The results achieved by the LSTM network model support the hypothesis of implementing deep learning approaches to predict future events within healthcare processes. According to Evermann et al. [21], three factors can (positively or negatively) affect prediction performance. First, parameters initialized randomly in the training phase can lead to different values. Second, traces contained in an event log are in an arbitrary order. Third, the training data selection may influence the prediction, so the results obtained by a testing dataset may not be generalized to others. Nevertheless, our experiment is unaffected by the above factors; we verify each experiment by 10-fold cross-validation, achieving an accuracy of 94%, 88%, 84%, and 81%. The possibility of generalizing to similar datasets is evaluated by comparing the prediction performance from an independent validation sample with the training sample’s prediction performance. Given the complexity that characterizes the clinical and organizational processes in the healthcare domain, it is essential to consider the implementation of process mining approaches when performing data analysis that supports decision-making within a hospital. Furthermore, predicting future events that may occur within the execution of a healthcare process has significant advantages, such as reducing patient care costs, patient waiting time for transfer between hospitals, queue time in patient care, and the time to order a blood test or to hospitalize a patient.

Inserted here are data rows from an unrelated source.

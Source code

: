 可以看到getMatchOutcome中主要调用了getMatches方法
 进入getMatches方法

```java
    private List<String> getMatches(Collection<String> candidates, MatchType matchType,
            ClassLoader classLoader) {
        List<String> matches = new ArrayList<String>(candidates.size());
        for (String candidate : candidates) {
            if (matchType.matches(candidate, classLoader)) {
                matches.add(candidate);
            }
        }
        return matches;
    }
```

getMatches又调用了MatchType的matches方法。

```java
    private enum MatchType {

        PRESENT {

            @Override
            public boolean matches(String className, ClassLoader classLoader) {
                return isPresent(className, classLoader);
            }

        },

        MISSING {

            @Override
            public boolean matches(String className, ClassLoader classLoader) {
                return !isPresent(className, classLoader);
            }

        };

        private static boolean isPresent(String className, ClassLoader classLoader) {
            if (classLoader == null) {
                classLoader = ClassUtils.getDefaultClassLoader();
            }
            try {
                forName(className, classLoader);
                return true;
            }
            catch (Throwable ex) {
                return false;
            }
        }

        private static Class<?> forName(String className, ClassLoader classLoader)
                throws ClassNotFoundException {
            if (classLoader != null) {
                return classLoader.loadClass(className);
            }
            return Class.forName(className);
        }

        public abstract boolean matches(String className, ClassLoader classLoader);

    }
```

Exploiting event logs to predict the next event is essential for planning activities and resource assignments, such as preparing a machine (computed tomography or magnetic resonance imaging scan) or a resource ready for timely patient care. Therefore, deep learning for predicting events in healthcare processes through process mining approaches is feasible.

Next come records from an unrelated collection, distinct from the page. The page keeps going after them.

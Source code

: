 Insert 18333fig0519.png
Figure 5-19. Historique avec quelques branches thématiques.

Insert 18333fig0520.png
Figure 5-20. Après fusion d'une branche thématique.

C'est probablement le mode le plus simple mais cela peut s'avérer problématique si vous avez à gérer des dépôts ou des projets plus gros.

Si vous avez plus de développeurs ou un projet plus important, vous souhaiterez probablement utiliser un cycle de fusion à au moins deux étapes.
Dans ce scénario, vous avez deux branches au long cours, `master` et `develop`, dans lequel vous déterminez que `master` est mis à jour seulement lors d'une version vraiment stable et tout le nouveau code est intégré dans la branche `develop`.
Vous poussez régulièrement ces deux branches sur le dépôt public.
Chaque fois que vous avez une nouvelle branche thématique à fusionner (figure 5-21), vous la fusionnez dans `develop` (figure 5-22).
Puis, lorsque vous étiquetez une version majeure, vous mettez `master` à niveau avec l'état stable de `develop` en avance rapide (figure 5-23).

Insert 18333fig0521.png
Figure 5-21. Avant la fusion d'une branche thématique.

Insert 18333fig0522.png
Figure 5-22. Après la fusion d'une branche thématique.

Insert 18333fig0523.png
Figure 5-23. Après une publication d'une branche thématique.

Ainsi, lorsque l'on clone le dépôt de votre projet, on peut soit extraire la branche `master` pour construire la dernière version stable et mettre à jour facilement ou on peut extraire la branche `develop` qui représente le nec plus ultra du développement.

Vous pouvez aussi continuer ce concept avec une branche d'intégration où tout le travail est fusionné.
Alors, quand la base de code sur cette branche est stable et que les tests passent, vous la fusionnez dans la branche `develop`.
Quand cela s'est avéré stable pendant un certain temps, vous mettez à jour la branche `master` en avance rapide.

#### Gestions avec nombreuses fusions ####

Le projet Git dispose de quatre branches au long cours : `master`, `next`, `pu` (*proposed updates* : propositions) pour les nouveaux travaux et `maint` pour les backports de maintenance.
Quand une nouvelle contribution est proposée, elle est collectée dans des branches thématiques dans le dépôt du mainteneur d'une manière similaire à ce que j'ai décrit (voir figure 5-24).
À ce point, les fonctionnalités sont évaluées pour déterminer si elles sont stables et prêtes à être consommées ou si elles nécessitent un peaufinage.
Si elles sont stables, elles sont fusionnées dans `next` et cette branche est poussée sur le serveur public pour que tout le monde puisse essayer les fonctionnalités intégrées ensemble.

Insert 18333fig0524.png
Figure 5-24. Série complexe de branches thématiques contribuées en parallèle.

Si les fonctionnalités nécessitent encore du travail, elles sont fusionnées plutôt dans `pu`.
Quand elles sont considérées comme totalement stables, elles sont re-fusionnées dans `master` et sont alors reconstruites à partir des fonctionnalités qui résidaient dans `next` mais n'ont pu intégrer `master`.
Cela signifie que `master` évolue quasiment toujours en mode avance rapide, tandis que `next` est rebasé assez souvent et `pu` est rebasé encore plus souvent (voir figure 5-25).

In summary, the following advantages and limitations can be described. The framework can be replicated in any organization that uses event logs in XES format and even in data sets that contain a trace/events format. With a trained LSTM model, the processing time required to predict the next event is minimal. The inference model has the ability to predict one or more future events correctly. The LSTM model can remember dependencies when using long data streams. On the other hand, the required processing time will depend on the number of events distributed in the traces contained in an event log. The LSTM network training must be rerun when new instances are added to the dataset. The inference model only operates through the attribute selected in the data extraction stage.

5. Conclusions

We presented a deep learning-based LSTM neural network approach for predicting future events or activities in healthcare processes. Before implementing the LSTM model selected, we pre-processed and binarized the events. Subsequently, we designed a neural network model and trained the network to choose the inference model that achieves the highest performance.

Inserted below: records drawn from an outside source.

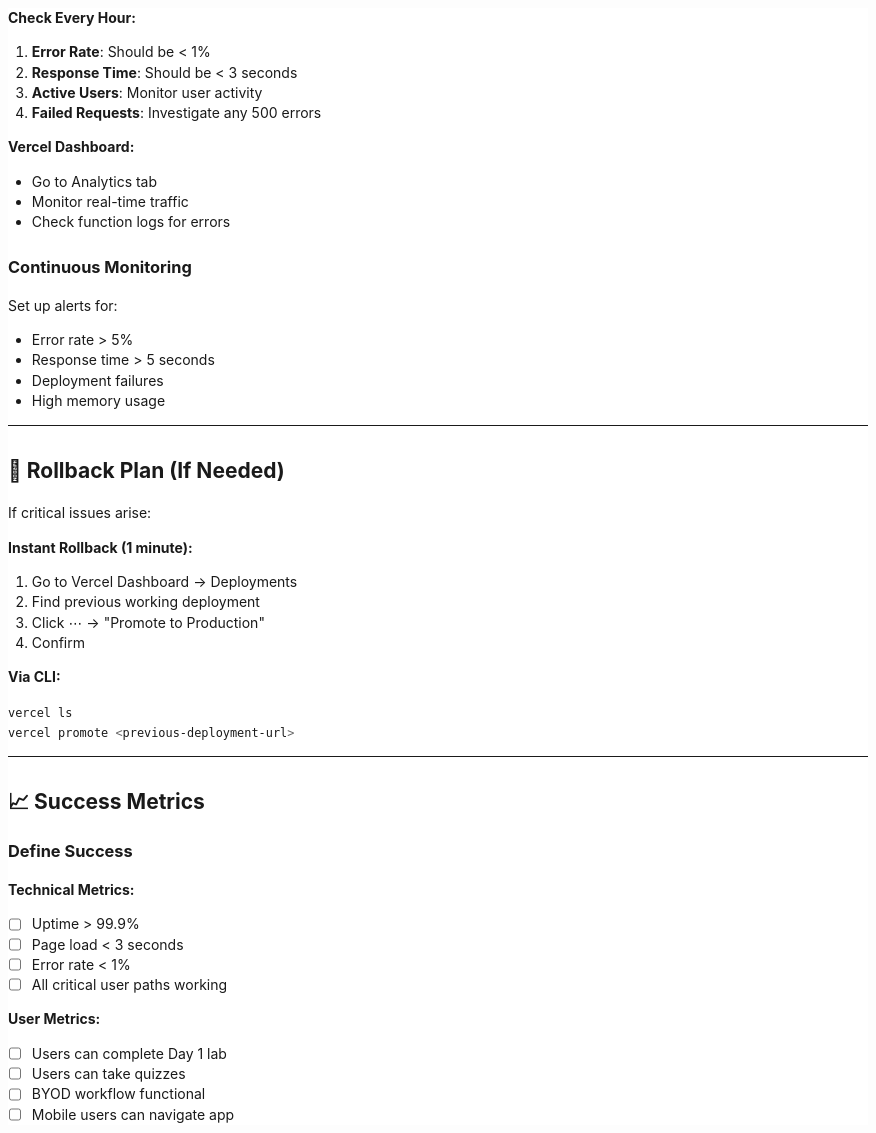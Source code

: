 **Check Every Hour:**
1. **Error Rate**: Should be < 1%
2. **Response Time**: Should be < 3 seconds
3. **Active Users**: Monitor user activity
4. **Failed Requests**: Investigate any 500 errors

**Vercel Dashboard:**
- Go to Analytics tab
- Monitor real-time traffic
- Check function logs for errors

### Continuous Monitoring

Set up alerts for:
- Error rate > 5%
- Response time > 5 seconds
- Deployment failures
- High memory usage

---

## 🔄 Rollback Plan (If Needed)

If critical issues arise:

**Instant Rollback (1 minute):**
1. Go to Vercel Dashboard → Deployments
2. Find previous working deployment
3. Click ⋯ → "Promote to Production"
4. Confirm

**Via CLI:**
```bash
vercel ls
vercel promote <previous-deployment-url>
```

---

## 📈 Success Metrics

### Define Success

**Technical Metrics:**
- [ ] Uptime > 99.9%
- [ ] Page load < 3 seconds
- [ ] Error rate < 1%
- [ ] All critical user paths working

**User Metrics:**
- [ ] Users can complete Day 1 lab
- [ ] Users can take quizzes
- [ ] BYOD workflow functional
- [ ] Mobile users can navigate app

The inference model achieves high performance on accuracy measures, with values of 0.98, 0.91, 0.85, and 0.81 for patient transfer orders, sepsis, hospital billing, and healthcare collaboration event logs, respectively, based on the validation dataset. The accuracy metric is widely used to measure the performance of inference models that predict the next activity in a business process. However, in data sets that present imbalances in their classes, it is recommended to use the F1-score metric, in which values of 0.95, 0.90, 0.85, and 0.82 were reached for the same previously mentioned event logs. Therefore, the predictive method achieves the highest values in the evaluation metrics, which confirms the capability to predict the next event in the healthcare process.

In future work, we aim to extend the input vectors of the LSTM model with additional attributes (resources or participants) of the event log to predict other event types. To meet some of the challenges identified within the healthcare processes, such as estimating the time of occurrence of the next event or predicting the time required to complete a case.